下一章 上一章 目录 设置
3、3 林筑艰难地 ...
-
林筑艰难地把那口气咽下去,扯出一个怎么看都不太真诚的笑:
“得秦大人如此赏识,下属感激不尽。”
“不必。”
一份薄册被推到她面前。
“工作手册。”
自己的上司说话总是这么言简意赅。
某位职场牛马露出八颗牙的标准笑容:“秦大人爱才惜才,又处处替下属考虑周到,实乃地府难得的好上官。”
被秦恪一双幽深的眸子盯住,林筑不免有些后背发毛。过了一会儿,才听见他道:
“你平日都这样说话?”
“看情况。遇到上官时,通常会礼貌些。”
“在我这里不必。”
“明白,您喜欢直接的。”
“也不必揣测我喜欢什么。”
她算是看出来了,这位巡查使很难对付。若人冷淡,那靠热络便可融化坚冰;若人强硬,也能用柔软迂回之法。
可秦恪偏偏冷淡又讲理,强硬又不傲气,像一堵棉花墙,撞上去不疼,但又直挺挺地戳在那里。

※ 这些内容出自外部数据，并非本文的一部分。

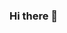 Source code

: ### Hi there 👋 

<!--
**cloudy4next/cloudy4next** is a ✨ _special_ ✨ repository because its `README.md` (this file) appears on your GitHub profile.

Here are some ideas to get you started:

- 🔭 I’m currently working on ...
- 🌱 I’m currently learning ...Machine Learning
- 👯 I’m looking to collaborate on ...
- 🤔 I’m looking for help with ...Open source countribution
- 💬 Ask me about ...anything
- 📫 How to reach me: ...jahangir7200@live.com
- 😄 Pronouns: ...He/him
- ⚡ Fun fact: ...
-->

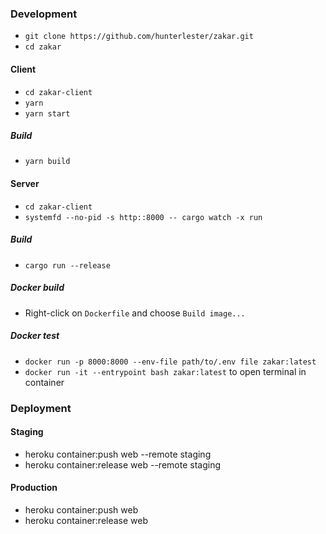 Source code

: ### Development

- `git clone https://github.com/hunterlester/zakar.git`
- `cd zakar`

#### Client

- `cd zakar-client`
- `yarn`
- `yarn start`

##### Build
- `yarn build`

#### Server

- `cd zakar-client`
- `systemfd --no-pid -s http::8000 -- cargo watch -x run`

##### Build
- `cargo run --release`

##### Docker build
- Right-click on `Dockerfile` and choose `Build image...`

##### Docker test
- `docker run -p 8000:8000 --env-file path/to/.env file zakar:latest`
- `docker run -it --entrypoint bash zakar:latest` to open terminal in container

### Deployment

#### Staging
- heroku container:push web --remote staging
- heroku container:release web --remote staging

#### Production
- heroku container:push web
- heroku container:release web
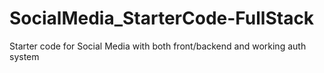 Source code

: # SocialMedia_StarterCode-FullStack
Starter code for Social Media with both front/backend and working auth system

领完工作手册后,林筑终于问出自己眼下最要紧的问题:“巡查处包住吗?”
“有官舍。”
三个字落到林筑耳朵里,如同天籁。
这短短几日的鬼生太过跌宕。先是无家可归,再是小屋被拆,后来又挤了几夜收容处,如今终于有地方住了。
官舍在城建司后巷,离巡查处不远。
用钥牌打开门,就算入住完成了,一件行李都没有的她和这间宿舍倒是穷得很相称。
屋子不大,一张床,一张桌,一盏灯,墙边还有个高高的柜子。若放在阳间,这地方实在算不上好,窗户小,采光又差。可林筑站在门口,看着这寒酸的宿舍,还是鼻头一酸。
这是属于她的“家”。
刚想欣赏一下,目光便被墙角裂缝吸引过去了。
领路鬼吏见她盯着墙上的缝隙,忙笑道:“林姑娘放心,这房子结实着呢。虽说前阵子裂过一回,但营造处已补过了。”
“裂过一回?”林筑看向那道如今仍旧清晰的缝,“补完又裂了?”
“老房子嘛,难免的。姑娘如今好歹有了官舍住,比收容处可是强多了。有几位大人镇着,咱们城建司的楼,怎么都不会塌的。”
听出了他的言外之意,林筑追问:“你的意思是说,其他楼有随时会塌的风险?”
鬼吏摆摆手,不愿多说:“你以后就知道了。”
明日事明日虑。林筑安顿下来,正要翻开工作手册草草看两眼,门外忽然传来敲锣声。
“巡查队集合,例行巡查——”
入职流程紧凑得令人肃然起敬。林筑不敢耽搁,把工作手册往怀里一塞,锁门出去了。
结束了一天的巡查,回到城建司时,天色已晚。
从食堂带了饭回来,林筑一边吃,一边打量自己空空荡荡的宿舍,盘算着等休息日去置办些家当回来。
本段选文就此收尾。